Login With Github

Examples for Joblibb

General examples

General-purpose and introductory examples for joblib.

Random state within joblib.Parallel

Randomness is affected by parallel execution differently by the different backends.

In particular, when using multiple processes, the random sequence can be the same in all processes. This example illustrates the problem and shows how to work around it.

import numpy as np
from joblib import Parallel, delayed

A utility function for the example

def print_vector(vector, backend):
    """Helper function to print the generated vector with a given backend."""
    print('\nThe different generated vectors using the {} backend are:\n {}'
          .format(backend, np.array(vector)))

Sequential behavior

stochastic_function will generate five random integers. When calling the function several times, we are expecting to obtain different vectors. For instance, we will call the function five times in a sequential manner, we can check that the generated vectors are all different.

def stochastic_function(max_value):
    """Randomly generate integer up to a maximum value."""
    return np.random.randint(max_value, size=5)


n_vectors = 5
random_vector = [stochastic_function(10) for _ in range(n_vectors)]
print('\nThe different generated vectors in a sequential manner are:\n {}'
      .format(np.array(random_vector)))

Out:

The different generated vectors in a sequential manner are:
 [[5 2 6 7 5]
 [4 9 0 6 2]
 [2 9 2 3 5]
 [9 8 8 2 9]
 [0 1 5 7 4]]

Parallel behavior

Joblib provides three different backend: loky (default), threading, and multiprocessing.

backend = 'loky'
random_vector = Parallel(n_jobs=2, backend=backend)(delayed(
    stochastic_function)(10) for _ in range(n_vectors))
print_vector(random_vector, backend)

Out:

The different generated vectors using the loky backend are:
 [[8 5 8 5 2]
 [2 6 8 8 8]
 [3 9 0 8 7]
 [6 9 9 8 2]
 [1 1 4 7 8]]
backend = 'threading'
random_vector = Parallel(n_jobs=2, backend=backend)(delayed(
    stochastic_function)(10) for _ in range(n_vectors))
print_vector(random_vector, backend)

Out:

The different generated vectors using the threading backend are:
 [[8 9 6 2 7]
 [5 5 2 1 9]
 [7 1 6 1 9]
 [2 7 4 0 1]
 [7 1 3 6 3]]

Loky and the threading backends behave exactly as in the sequential case and do not require more care. However, this is not the case regarding the multiprocessing backend.

backend = 'multiprocessing'
random_vector = Parallel(n_jobs=2, backend=backend)(delayed(
    stochastic_function)(10) for _ in range(n_vectors))
print_vector(random_vector, backend)

Out:

The different generated vectors using the multiprocessing backend are:
 [[8 9 8 1 4]
 [8 9 8 1 4]
 [5 3 6 7 8]
 [5 3 6 7 8]
 [7 3 6 2 1]]

Some of the generated vectors are exactly the same, which can be a problem for the application.

Technically, the reason is that all forked Python processes share the same exact random seed.

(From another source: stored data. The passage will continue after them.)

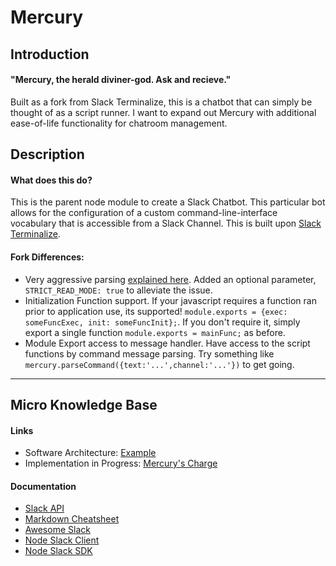 # Mercury
## Introduction
#### "Mercury, the herald diviner-god. Ask and recieve."
Built as a fork from Slack Terminalize, this is a chatbot that can simply be thought of as a script runner. I want to expand out Mercury with additional ease-of-life functionality for chatroom management.

## Description
#### What does this do?
This is the parent node module to create a Slack Chatbot. This particular bot allows for the configuration of a custom command-line-interface vocabulary that is accessible from a Slack Channel. This is built upon [Slack Terminalize](https://github.com/ggauravr/slack-terminalize).

#### Fork Differences:
- Very aggressive parsing [explained here](https://github.com/ggauravr/slack-terminalize/pull/13). Added an optional parameter, `STRICT_READ_MODE: true` to alleviate the issue.
- Initialization Function support. If your javascript requires a function ran prior to application use, its supported! `module.exports = {exec: someFuncExec, init: someFuncInit};`. If you don't require it, simply export a single function `module.exports = mainFunc;` as before.
- Module Export access to message handler. Have access to the script functions by command message parsing. Try something like `mercury.parseCommand({text:'...',channel:'...'})` to get going.

---
## Micro Knowledge Base
#### Links
- Software Architecture: [Example](https://github.com/ggauravr/slack-sample-cli)
- Implementation in Progress: [Mercury's Charge](https://github.com/mstraughan86/Mercurys-Charge)

#### Documentation
- [Slack API](https://api.slack.com/)
- [Markdown Cheatsheet](https://github.com/adam-p/markdown-here/wiki/Markdown-Cheatsheet)
- [Awesome Slack](https://github.com/matiassingers/awesome-slack#javascript)
- [Node Slack Client](https://github.com/slackhq/node-slack-client)
- [Node Slack SDK](https://github.com/slackapi/node-slack-sdk)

As a results, we obtain twice the same randomly generated vectors because we are using n_jobs=2. A solution is to set the random state within the function which is passed to joblib.Parallel.

def stochastic_function_seeded(max_value, random_state):
    rng = np.random.RandomState(random_state)
    return rng.randint(max_value, size=5)

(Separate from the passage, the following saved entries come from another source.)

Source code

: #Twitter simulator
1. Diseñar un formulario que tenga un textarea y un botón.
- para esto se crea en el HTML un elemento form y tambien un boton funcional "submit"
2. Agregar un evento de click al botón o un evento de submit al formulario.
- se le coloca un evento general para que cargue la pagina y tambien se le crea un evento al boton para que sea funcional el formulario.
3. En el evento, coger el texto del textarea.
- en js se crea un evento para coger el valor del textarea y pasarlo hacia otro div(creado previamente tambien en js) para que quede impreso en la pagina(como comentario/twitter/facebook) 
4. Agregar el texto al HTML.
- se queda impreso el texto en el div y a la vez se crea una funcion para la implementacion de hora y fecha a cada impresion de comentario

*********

stochastic_function_seeded accepts as argument a random seed. We can reset this seed by passing None at every function call. In this case, we see that the generated vectors are all different.

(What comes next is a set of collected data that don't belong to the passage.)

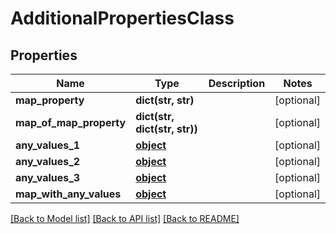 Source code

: # AdditionalPropertiesClass

## Properties
Name | Type | Description | Notes
------------ | ------------- | ------------- | -------------
**map_property** | **dict(str, str)** |  | [optional] 
**map_of_map_property** | **dict(str, dict(str, str))** |  | [optional] 
**any_values_1** | [**object**](.md) |  | [optional] 
**any_values_2** | [**object**](.md) |  | [optional] 
**any_values_3** | [**object**](.md) |  | [optional] 
**map_with_any_values** | [**object**](.md) |  | [optional] 

[[Back to Model list]](../README.md#documentation-for-models) [[Back to API list]](../README.md#documentation-for-api-endpoints) [[Back to README]](../README.md)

random_vector = Parallel(n_jobs=2, backend=backend)(delayed(
    stochastic_function_seeded)(10, None) for _ in range(n_vectors))
print_vector(random_vector, backend)

Out:

The different generated vectors using the multiprocessing backend are:
 [[4 5 9 3 5]
 [9 5 6 6 8]
 [0 7 1 7 2]
 [1 7 4 7 6]
 [9 3 1 3 3]]

Fixing the random state to obtain deterministic results

The pattern of stochastic_function_seeded has another advantage: it allows to control the random_state by passing a known seed. So for instance, we can replicate the same generation of vectors by passing a fixed state as follows.

random_state = np.random.randint(np.iinfo(np.int32).max, size=n_vectors)

random_vector = Parallel(n_jobs=2, backend=backend)(delayed(
    stochastic_function_seeded)(10, rng) for rng in random_state)
print_vector(random_vector, backend)

random_vector = Parallel(n_jobs=2, backend=backend)(delayed(
    stochastic_function_seeded)(10, rng) for rng in random_state)
print_vector(random_vector, backend)

Out:

The different generated vectors using the multiprocessing backend are:
 [[1 5 9 4 7]
 [5 6 4 2 0]
 [8 6 9 1 0]
 [3 3 5 6 7]
 [7 3 8 8 6]]

The different generated vectors using the multiprocessing backend are:
 [[1 5 9 4 7]
 [5 6 4 2 0]
 [8 6 9 1 0]
 [3 3 5 6 7]
 [7 3 8 8 6]]

Total running time of the script: ( 0 minutes 1.159 seconds)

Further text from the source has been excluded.